Please transcribe exactly the lines from the first line of the records below through the line containing "### Mode bit", including both, and omit all pictures.
--- Data for processing Enclosed Below ---
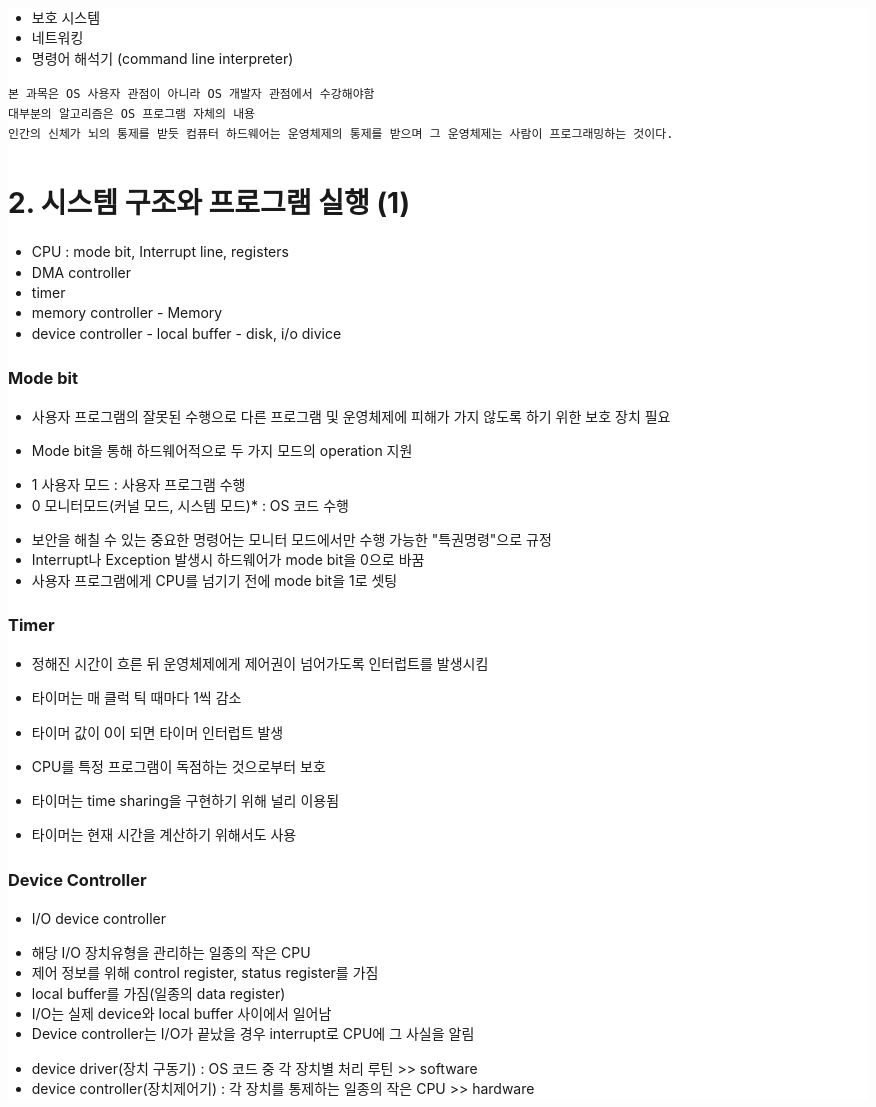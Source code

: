 - 보호 시스템
- 네트워킹
- 명령어 해석기 (command line interpreter)

```
본 과목은 OS 사용자 관점이 아니라 OS 개발자 관점에서 수강해야함
대부분의 알고리즘은 OS 프로그램 자체의 내용
인간의 신체가 뇌의 통제를 받듯 컴퓨터 하드웨어는 운영체제의 통제를 받으며 그 운영체제는 사람이 프로그래밍하는 것이다.

```

# 2. 시스템 구조와 프로그램 실행 (1)

- CPU : mode bit, Interrupt line, registers
- DMA controller
- timer
- memory controller - Memory
- device controller - local buffer - disk, i/o divice

### Mode bit

- 사용자 프로그램의 잘못된 수행으로 다른 프로그램 및 운영체제에 피해가 가지 않도록 하기 위한 보호 장치 필요

- Mode bit을 통해 하드웨어적으로 두 가지 모드의 operation 지원

* 1 사용자 모드 : 사용자 프로그램 수행
* 0 모니터모드(커널 모드, 시스템 모드)\* : OS 코드 수행

- 보안을 해칠 수 있는 중요한 명령어는 모니터 모드에서만 수행 가능한 "특권명령"으로 규정
- Interrupt나 Exception 발생시 하드웨어가 mode bit을 0으로 바꿈
- 사용자 프로그램에게 CPU를 넘기기 전에 mode bit을 1로 셋팅

### Timer

- 정해진 시간이 흐른 뒤 운영체제에게 제어권이 넘어가도록 인터럽트를 발생시킴
- 타이머는 매 클럭 틱 때마다 1씩 감소
- 타이머 값이 0이 되면 타이머 인터럽트 발생
- CPU를 특정 프로그램이 독점하는 것으로부터 보호

- 타이머는 time sharing을 구현하기 위해 널리 이용됨
- 타이머는 현재 시간을 계산하기 위해서도 사용

### Device Controller

- I/O device controller

* 해당 I/O 장치유형을 관리하는 일종의 작은 CPU
* 제어 정보를 위해 control register, status register를 가짐
* local buffer를 가짐(일종의 data register)
* I/O는 실제 device와 local buffer 사이에서 일어남
* Device controller는 I/O가 끝났을 경우 interrupt로 CPU에 그 사실을 알림

- device driver(장치 구동기) : OS 코드 중 각 장치별 처리 루틴 >> software
- device controller(장치제어기) : 각 장치를 통제하는 일종의 작은 CPU >> hardware

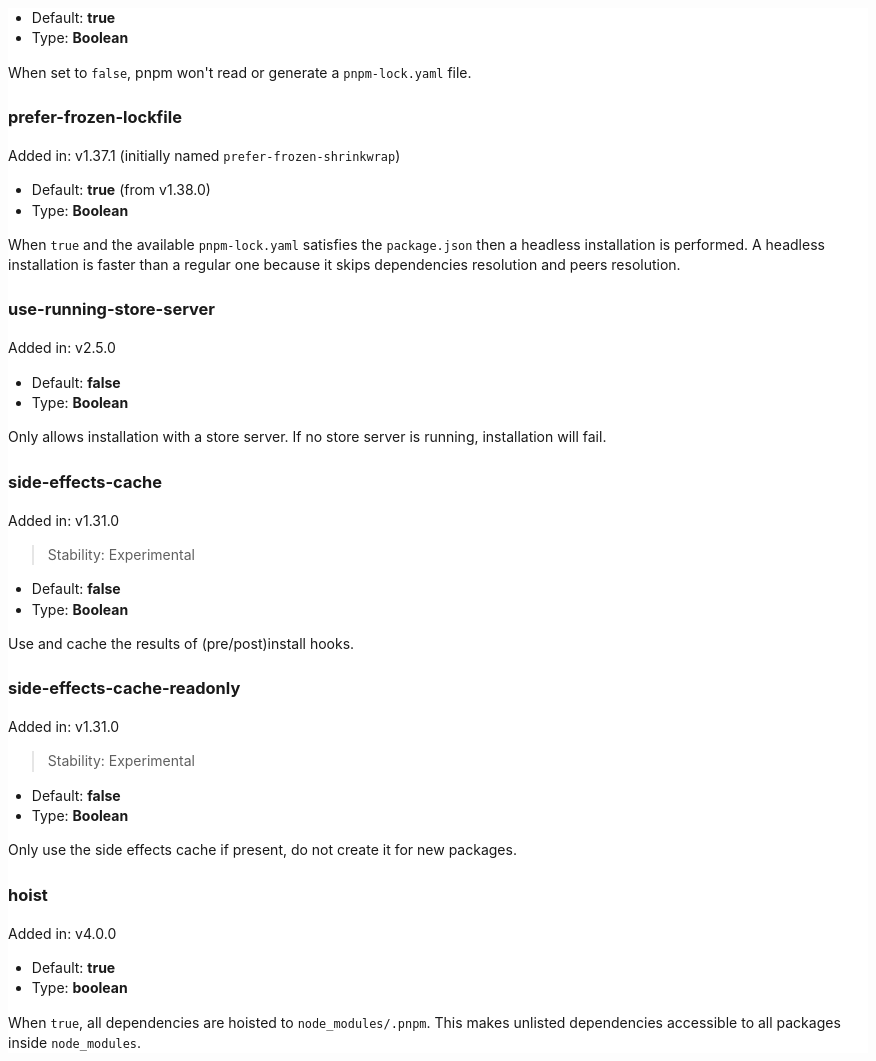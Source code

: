 - Default: **true**
- Type: **Boolean**

When set to `false`, pnpm won't read or generate a `pnpm-lock.yaml` file.

### prefer-frozen-lockfile

Added in: v1.37.1 (initially named `prefer-frozen-shrinkwrap`)

- Default: **true** (from v1.38.0)
- Type: **Boolean**

When `true` and the available `pnpm-lock.yaml` satisfies the `package.json`
then a headless installation is performed. A headless installation is faster than a regular one
because it skips dependencies resolution and peers resolution.

### use-running-store-server

Added in: v2.5.0

- Default: **false**
- Type: **Boolean**

Only allows installation with a store server. If no store server is running, installation will fail.

### side-effects-cache

Added in: v1.31.0

> Stability: Experimental

- Default: **false**
- Type: **Boolean**

Use and cache the results of (pre/post)install hooks.

### side-effects-cache-readonly

Added in: v1.31.0

> Stability: Experimental

- Default: **false**
- Type: **Boolean**

Only use the side effects cache if present, do not create it for new packages.

### hoist

Added in: v4.0.0

- Default: **true**
- Type: **boolean**

When `true`, all dependencies are hoisted to `node_modules/.pnpm`. This makes unlisted dependencies accessible to
all packages inside `node_modules`.
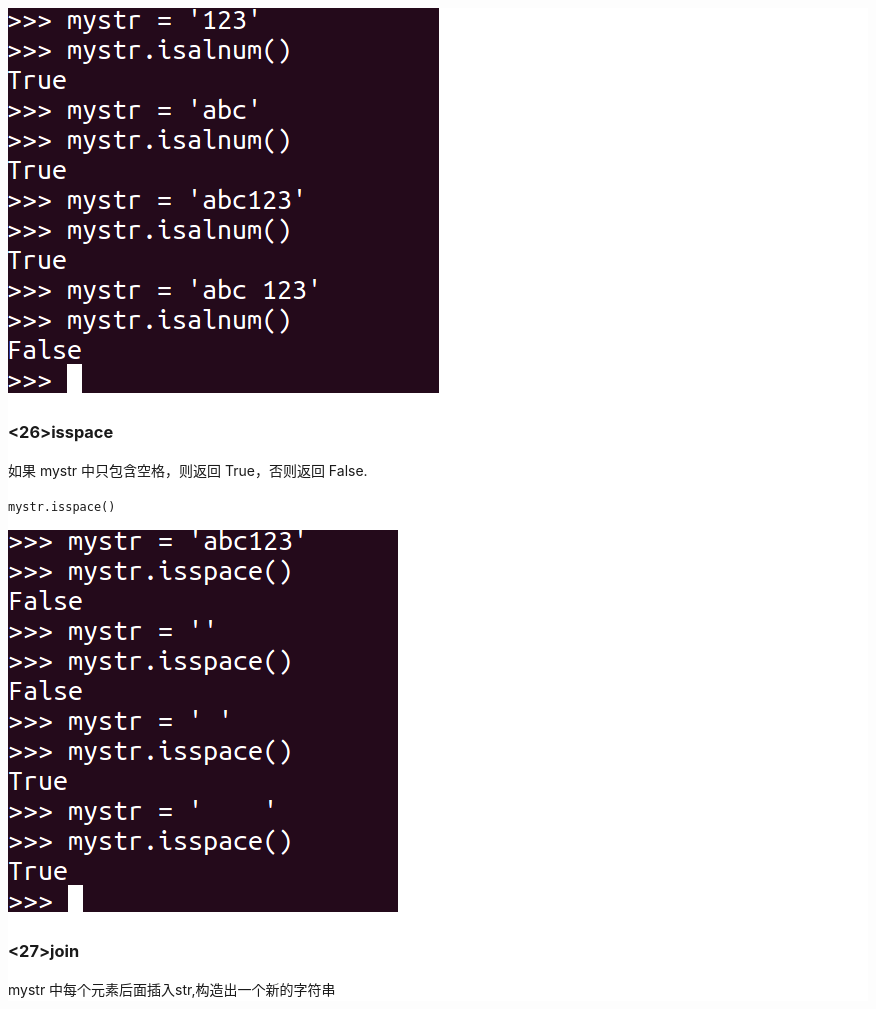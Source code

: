 ![](../Images/Snip20160814_236.png)

	
### <26>isspace
如果 mystr 中只包含空格，则返回 True，否则返回 False.

	mystr.isspace()   

![](../Images/Snip20160814_240.png)


### <27>join
mystr 中每个元素后面插入str,构造出一个新的字符串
--- End of Enclosed Data for processing ---
Result below:
Source code

: - 보호 시스템
- 네트워킹
- 명령어 해석기 (command line interpreter)

```
본 과목은 OS 사용자 관점이 아니라 OS 개발자 관점에서 수강해야함
대부분의 알고리즘은 OS 프로그램 자체의 내용
인간의 신체가 뇌의 통제를 받듯 컴퓨터 하드웨어는 운영체제의 통제를 받으며 그 운영체제는 사람이 프로그래밍하는 것이다.

```

# 2. 시스템 구조와 프로그램 실행 (1)

- CPU : mode bit, Interrupt line, registers
- DMA controller
- timer
- memory controller - Memory
- device controller - local buffer - disk, i/o divice

### Mode bit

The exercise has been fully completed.